在获取人物骨架前,首先要进行标定的工作,因此SkeletonCapability需要注册两个回调函数CalibrationStart和CalibrationEnd,分别在人物标定开始与结束时调用。(在较早版本的OpenNI中,接口名可能有所变化)
【4】 与【3】类似,userGenerator.GetPoseDetectionCap()获取了一个PoseDetectionCapability,这个Capability可以检测人物的特定姿势,目前来说,只支持Psi姿势,如图:
小斤并为其注册了回调函数PoseDetected,在检测到人物的Psi姿势时,会调用该函数。
将【2】【3】【4】的回调函数串联起来看,(1)人物出现会触发NewUser(),开始Pose检测;(2)检测到Pose会触发PoseDetected(),请求标定;(3)标定开始触发CalibrationStart();(4)标定结束触发CalibrationEnd(),如果标定成功,那么调用SkeletonCapability的StartTracking()开始跟踪对应的人物。
【5】 通过GetSkeletonJoint()方法,可以得到对应关节的XnSkeletonJointTransformation,这个结构体包含position和orientation,position中又包含一个position和fConfidence,分别代表关节的位置和可信度,orientation同样如此,包含关节的运动方向和可信度。这里小斤对24个关节都进行了操作,但能得到位置信息的只有14个。
这些步骤得到的position信息,是一个真实场景的3D坐标,需要通过投影转换到屏幕坐标,转换过程通过ConvertRealWorldToProjective()方法实现。

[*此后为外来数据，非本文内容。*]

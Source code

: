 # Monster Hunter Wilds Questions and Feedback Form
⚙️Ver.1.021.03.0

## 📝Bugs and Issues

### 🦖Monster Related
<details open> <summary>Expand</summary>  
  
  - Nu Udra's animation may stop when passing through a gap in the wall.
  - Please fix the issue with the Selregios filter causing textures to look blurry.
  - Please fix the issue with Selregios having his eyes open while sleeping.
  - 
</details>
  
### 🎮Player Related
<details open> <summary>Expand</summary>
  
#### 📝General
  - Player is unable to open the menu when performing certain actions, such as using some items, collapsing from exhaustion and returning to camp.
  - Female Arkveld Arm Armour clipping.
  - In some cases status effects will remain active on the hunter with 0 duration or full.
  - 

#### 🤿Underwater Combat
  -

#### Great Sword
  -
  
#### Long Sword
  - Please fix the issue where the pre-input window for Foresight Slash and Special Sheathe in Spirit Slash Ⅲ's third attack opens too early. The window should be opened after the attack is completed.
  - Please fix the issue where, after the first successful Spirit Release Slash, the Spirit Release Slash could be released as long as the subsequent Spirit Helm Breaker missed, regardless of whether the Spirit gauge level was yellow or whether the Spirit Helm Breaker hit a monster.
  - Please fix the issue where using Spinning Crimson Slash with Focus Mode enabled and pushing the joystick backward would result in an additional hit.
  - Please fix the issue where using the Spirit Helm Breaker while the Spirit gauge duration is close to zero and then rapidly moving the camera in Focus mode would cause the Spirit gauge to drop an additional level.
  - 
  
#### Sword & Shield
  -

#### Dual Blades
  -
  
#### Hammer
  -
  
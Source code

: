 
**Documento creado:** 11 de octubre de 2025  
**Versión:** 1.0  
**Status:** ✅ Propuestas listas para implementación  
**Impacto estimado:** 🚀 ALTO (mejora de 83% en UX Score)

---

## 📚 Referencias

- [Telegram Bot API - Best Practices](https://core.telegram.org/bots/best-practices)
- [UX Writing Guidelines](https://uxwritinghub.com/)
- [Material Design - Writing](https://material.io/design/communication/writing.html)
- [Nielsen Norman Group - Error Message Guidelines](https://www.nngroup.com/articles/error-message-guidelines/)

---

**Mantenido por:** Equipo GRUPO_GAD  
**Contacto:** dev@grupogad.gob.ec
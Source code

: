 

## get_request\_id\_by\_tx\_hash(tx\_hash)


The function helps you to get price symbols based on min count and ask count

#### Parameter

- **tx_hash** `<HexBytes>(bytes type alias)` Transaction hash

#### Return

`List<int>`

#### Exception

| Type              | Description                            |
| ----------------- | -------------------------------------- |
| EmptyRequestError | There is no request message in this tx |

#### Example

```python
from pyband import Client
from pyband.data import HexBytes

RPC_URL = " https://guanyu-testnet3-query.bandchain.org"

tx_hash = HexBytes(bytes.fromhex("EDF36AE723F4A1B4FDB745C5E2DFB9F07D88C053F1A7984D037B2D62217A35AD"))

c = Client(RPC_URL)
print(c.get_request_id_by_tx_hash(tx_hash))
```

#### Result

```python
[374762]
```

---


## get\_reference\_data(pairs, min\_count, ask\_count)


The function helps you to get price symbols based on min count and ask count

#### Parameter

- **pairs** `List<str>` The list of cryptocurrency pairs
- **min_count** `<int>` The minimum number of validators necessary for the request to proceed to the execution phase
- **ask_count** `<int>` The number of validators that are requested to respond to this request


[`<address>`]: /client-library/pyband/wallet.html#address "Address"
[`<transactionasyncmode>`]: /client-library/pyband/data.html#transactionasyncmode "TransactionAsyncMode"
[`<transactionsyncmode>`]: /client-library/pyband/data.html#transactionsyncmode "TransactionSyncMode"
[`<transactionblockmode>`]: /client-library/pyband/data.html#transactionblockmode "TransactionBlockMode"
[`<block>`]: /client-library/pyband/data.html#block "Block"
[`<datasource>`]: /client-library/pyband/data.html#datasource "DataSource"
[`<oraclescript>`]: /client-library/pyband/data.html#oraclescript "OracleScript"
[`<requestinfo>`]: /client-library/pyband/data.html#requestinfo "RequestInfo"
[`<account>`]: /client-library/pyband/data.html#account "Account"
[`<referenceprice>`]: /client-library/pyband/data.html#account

【6】 为了更直观地输出显示,可以各个关节通过直线连接起来,形成一个人体的骨架。小斤定义了startSkelPoints和endSkelPoints数组,两个数组的值一一对应,代表一组起点终点的关节对,将每组起点和终点通过直线连接,比如HEAD与NECT与TORSO等。
整个程序启动后,先将身体正对摄像头(至少露出头部和上半身),控制台会显示“New user identified”,然后做出Psi姿势,在Pose Psi detected后,程序开始标定工作,此时维持Psi姿势数秒,标定成功后,骨架就会正确显示出来了。祝大家玩得愉快。